▶ DIRECTIONS
Give an exact copy of the lines from the beginning of the listing below to the "# Descrição" line, inclusive.
═════ DATA LISTING ═════
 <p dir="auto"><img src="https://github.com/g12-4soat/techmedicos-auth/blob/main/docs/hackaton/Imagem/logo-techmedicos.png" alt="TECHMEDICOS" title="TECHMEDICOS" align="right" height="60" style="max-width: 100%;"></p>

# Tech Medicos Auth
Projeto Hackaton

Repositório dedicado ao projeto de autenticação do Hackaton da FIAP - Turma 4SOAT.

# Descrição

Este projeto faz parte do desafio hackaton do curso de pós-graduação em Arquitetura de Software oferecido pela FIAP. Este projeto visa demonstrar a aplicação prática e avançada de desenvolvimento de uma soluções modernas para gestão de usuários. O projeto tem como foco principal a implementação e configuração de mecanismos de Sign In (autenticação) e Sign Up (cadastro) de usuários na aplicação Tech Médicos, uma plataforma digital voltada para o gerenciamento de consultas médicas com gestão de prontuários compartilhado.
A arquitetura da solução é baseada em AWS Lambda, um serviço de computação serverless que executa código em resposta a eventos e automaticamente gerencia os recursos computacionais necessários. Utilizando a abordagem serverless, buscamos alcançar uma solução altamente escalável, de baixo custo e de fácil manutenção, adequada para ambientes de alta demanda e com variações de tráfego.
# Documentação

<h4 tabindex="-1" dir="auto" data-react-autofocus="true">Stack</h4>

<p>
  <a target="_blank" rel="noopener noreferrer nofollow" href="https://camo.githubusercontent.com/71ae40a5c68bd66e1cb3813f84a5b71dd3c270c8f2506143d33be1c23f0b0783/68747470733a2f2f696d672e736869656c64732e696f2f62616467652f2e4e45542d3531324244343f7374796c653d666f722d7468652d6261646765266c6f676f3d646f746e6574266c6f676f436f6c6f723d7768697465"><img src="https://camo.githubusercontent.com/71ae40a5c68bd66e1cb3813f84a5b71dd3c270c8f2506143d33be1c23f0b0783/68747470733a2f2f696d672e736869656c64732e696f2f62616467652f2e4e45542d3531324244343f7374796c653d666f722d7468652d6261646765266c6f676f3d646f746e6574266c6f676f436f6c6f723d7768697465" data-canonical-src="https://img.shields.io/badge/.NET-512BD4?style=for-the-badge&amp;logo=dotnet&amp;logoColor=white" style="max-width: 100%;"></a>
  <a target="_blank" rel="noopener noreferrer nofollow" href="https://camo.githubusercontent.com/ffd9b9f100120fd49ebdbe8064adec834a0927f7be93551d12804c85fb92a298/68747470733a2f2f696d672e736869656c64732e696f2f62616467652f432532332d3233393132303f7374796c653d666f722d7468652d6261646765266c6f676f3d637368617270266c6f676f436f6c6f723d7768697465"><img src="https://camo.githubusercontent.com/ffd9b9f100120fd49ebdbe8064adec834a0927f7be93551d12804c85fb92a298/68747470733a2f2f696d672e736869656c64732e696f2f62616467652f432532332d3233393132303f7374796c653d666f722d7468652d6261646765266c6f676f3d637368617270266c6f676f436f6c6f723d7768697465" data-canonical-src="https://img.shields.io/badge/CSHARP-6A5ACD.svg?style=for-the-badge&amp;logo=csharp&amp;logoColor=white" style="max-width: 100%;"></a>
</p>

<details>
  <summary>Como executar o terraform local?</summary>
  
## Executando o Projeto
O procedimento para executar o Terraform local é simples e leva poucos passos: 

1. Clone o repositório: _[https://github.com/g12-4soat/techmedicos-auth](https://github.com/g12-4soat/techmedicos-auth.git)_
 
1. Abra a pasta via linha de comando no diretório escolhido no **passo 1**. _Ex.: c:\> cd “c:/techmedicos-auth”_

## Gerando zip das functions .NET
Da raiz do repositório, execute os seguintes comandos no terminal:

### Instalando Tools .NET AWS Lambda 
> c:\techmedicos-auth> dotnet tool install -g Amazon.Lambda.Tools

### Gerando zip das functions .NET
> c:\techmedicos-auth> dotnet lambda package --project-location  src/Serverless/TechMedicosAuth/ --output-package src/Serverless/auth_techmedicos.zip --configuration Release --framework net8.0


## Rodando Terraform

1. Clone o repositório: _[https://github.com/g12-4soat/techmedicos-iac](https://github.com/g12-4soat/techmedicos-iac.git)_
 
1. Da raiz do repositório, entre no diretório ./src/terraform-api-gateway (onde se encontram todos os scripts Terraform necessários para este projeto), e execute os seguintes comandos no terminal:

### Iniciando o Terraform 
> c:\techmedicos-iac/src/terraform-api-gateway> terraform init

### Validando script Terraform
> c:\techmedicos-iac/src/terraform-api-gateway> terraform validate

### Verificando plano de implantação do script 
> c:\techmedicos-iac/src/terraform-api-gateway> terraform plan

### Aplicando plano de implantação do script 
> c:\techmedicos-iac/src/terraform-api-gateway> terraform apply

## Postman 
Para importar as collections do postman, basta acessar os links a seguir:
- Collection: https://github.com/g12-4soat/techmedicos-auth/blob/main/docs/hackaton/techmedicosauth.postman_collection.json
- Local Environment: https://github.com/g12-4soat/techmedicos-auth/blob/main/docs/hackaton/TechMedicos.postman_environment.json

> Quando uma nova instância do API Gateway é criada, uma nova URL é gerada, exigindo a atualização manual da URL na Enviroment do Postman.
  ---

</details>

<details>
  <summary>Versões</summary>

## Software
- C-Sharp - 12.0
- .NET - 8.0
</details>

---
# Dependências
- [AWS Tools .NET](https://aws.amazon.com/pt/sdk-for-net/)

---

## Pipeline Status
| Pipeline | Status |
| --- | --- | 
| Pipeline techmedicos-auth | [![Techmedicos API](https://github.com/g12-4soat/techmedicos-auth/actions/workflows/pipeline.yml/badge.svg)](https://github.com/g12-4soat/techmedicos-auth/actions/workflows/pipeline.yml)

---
═════
▶ SOLUTION TO THE EXERCISE
 <p dir="auto"><img src="https://github.com/g12-4soat/techmedicos-auth/blob/main/docs/hackaton/Imagem/logo-techmedicos.png" alt="TECHMEDICOS" title="TECHMEDICOS" align="right" height="60" style="max-width: 100%;"></p>

# Tech Medicos Auth
Projeto Hackaton

Repositório dedicado ao projeto de autenticação do Hackaton da FIAP - Turma 4SOAT.

# Descrição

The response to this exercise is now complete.